Yep, this is the big point - OAuth is designed to require the the third leg of trust that creates the NxM problem.



If that dotted line between client and server requires a pre-existing trust relationship rather than the trust being entirely mediated by the user choosing to connect client A with server B, then you have the NxM problem.  This is the "you can only have your John Deere tractor serviced by an approved John Deere service centre" problem.  You can only use this client with servers who have pre-approved it.  Or fall back to the "cash of the internet" - plain text passwords.

> Does this solve the NxM problem? No, because companies are still going to decide that they only talk to keys or identifiers that they know ahead of time. But the protocol puts the dynamic case forward as baseline and fits in much better with the likes of JMAP than OAuth ever could:
> 
> - {The Bat} creates a key pair.
> - {User} enters their email address into {Bat}, {Bat} does discovery (maybe that’s a JMAP thing? Webfinger?) and finds the JMAP server and the GNAP endpoint for authentication as an option.
> - {Bat} talks to the GNAP AS at {ISP} and presents the key it just made up. {ISP} has never seen this key, but knows how to talk GNAP and get the user to authorize {Bat} to access email.
> - {User} does this using GNAP and gets back an access token that’s tied to the key {Bat} made back at the beginning. That token is tied (at the {ISP}) to the user’s account.
> 
> Yes, you can do all of this today with OAuth (and people have done so), but OAuth’s basic model of “go do discovery and registration first and THEN talk to me” is a trust impediment more than it is a technical impediment. The “negotiation” part of the GNAP name comes from the philosophy of “start talking first and figure out what you need as you go”. Instead of jumping through hoops to get something you can trust, you just start in and then decide how much you trust it. A corporate rollout could use its own key distribution mechanism and static registration to limit which client instances talk back to the company server, regardless of which accounts would authorize access on top of that. An internet-facing service is going to be more likely to take a TLS approach, of “I’ll talk to you in a secure fashion without caring who you are right now”.
> 
> We really are trying to make GNAP a consistent protocol at its core and learn from problems with OAuth in the wild, all while letting GNAP address a wider variety of use cases.
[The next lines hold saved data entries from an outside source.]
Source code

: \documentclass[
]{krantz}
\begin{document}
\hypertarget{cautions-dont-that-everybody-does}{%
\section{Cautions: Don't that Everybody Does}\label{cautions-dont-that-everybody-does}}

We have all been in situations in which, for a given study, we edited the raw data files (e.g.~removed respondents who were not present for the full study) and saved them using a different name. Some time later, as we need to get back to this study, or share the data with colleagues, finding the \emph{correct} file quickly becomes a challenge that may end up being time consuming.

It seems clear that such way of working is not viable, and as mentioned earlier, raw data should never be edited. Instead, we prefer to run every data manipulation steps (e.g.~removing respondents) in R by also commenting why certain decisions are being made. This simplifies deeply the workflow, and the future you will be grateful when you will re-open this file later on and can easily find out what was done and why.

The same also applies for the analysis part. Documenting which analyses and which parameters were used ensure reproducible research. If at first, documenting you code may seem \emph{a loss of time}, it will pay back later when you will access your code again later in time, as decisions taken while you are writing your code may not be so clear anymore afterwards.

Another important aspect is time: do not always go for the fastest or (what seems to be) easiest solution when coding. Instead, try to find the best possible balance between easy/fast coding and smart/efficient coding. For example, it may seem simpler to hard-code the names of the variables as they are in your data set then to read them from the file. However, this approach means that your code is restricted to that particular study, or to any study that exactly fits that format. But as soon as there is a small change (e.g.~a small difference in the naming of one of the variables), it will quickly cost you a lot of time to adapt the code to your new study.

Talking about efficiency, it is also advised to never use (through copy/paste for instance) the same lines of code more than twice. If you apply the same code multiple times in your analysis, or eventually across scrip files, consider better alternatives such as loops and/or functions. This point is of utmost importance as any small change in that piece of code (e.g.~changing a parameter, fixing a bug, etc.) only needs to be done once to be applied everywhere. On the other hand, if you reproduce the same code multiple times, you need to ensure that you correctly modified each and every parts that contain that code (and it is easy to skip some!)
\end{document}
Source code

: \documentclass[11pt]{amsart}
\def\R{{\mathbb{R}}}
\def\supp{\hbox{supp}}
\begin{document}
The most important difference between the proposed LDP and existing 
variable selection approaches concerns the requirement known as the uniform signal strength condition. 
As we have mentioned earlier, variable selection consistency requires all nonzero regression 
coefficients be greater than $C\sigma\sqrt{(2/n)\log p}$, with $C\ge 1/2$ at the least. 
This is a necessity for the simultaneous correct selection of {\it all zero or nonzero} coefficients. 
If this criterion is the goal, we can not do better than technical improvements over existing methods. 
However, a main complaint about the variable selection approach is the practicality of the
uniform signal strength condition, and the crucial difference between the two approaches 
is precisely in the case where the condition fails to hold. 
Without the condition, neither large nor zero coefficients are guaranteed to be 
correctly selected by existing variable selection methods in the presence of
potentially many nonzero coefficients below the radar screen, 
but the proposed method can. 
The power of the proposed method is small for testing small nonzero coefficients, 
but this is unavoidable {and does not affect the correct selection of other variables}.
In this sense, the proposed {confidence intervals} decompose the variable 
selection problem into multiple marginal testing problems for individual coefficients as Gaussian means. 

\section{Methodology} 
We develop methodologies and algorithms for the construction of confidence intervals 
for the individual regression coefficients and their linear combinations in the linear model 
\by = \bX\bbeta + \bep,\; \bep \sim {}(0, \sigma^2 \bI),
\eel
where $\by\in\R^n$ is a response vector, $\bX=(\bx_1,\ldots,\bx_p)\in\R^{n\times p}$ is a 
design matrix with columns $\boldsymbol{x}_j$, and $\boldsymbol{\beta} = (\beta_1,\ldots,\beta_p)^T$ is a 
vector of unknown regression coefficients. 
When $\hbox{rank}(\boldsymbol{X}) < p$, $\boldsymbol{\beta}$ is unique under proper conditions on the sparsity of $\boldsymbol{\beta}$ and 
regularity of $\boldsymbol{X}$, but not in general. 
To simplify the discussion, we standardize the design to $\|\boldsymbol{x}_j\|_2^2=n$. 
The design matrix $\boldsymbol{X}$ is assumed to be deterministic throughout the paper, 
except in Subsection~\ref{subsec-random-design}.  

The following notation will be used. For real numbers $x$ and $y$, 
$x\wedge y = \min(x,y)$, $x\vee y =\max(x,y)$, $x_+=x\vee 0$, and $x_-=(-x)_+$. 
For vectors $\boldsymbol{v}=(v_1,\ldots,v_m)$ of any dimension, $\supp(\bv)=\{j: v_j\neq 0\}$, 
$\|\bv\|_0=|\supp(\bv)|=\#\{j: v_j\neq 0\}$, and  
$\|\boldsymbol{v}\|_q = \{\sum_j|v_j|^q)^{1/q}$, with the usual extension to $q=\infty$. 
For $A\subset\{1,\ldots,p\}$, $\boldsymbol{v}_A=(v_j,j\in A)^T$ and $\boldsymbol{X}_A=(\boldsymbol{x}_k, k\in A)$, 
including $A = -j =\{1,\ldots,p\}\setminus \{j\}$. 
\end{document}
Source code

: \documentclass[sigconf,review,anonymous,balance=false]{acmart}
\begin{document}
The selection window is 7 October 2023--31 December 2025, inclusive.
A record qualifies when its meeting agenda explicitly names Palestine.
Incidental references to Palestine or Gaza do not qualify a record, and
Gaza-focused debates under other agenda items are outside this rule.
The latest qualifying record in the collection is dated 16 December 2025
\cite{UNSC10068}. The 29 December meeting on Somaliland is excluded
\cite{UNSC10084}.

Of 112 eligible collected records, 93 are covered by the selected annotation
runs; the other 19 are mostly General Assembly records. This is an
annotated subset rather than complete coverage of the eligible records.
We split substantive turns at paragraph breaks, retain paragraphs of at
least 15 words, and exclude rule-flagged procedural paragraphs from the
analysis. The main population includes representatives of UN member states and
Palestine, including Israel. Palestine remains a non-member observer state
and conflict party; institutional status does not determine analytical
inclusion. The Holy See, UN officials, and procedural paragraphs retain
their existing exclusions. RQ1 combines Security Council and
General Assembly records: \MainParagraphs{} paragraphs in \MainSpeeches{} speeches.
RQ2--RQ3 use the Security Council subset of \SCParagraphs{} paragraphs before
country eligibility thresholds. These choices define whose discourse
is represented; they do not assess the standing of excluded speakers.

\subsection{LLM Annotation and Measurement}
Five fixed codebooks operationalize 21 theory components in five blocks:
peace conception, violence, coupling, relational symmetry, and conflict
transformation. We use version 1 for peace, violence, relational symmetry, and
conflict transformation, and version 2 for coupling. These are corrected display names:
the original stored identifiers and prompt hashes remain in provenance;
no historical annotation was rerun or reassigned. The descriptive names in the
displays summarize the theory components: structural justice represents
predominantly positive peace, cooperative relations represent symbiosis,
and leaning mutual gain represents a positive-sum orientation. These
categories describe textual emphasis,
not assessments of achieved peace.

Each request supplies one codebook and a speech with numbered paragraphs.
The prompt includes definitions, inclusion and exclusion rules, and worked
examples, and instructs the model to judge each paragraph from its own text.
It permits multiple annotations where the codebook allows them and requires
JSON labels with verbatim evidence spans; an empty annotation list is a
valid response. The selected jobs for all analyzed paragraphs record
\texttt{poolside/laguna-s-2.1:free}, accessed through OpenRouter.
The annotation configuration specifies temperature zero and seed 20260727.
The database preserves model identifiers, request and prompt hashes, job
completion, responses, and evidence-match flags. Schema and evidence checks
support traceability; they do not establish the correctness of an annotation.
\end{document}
I agree that GNAP could be clearer about specific use cases, and we’re working on the spec still so any help here is appreciated. 

Excellent.  This is precisely what I've been waiting for for these very many years as a viable replacement for storing a password locally on disk.  Just having the server able to distinguish between different client instances for the same user is a big start, because you can de-authorise one without having to lock out every connection - even if the user is still entering their password during the setup phase each time.

This is what Fastmail already do with our own app, creating a long-lived access token and storing that on the device rather than storing the password itself - and you can log out any one client from your security settings page.  What's missing is a standard way to do that with any IMAP client.  The initial JMAP authentication proposal was a very simple case of pretty much this, build into to the protocol so everyone would do it.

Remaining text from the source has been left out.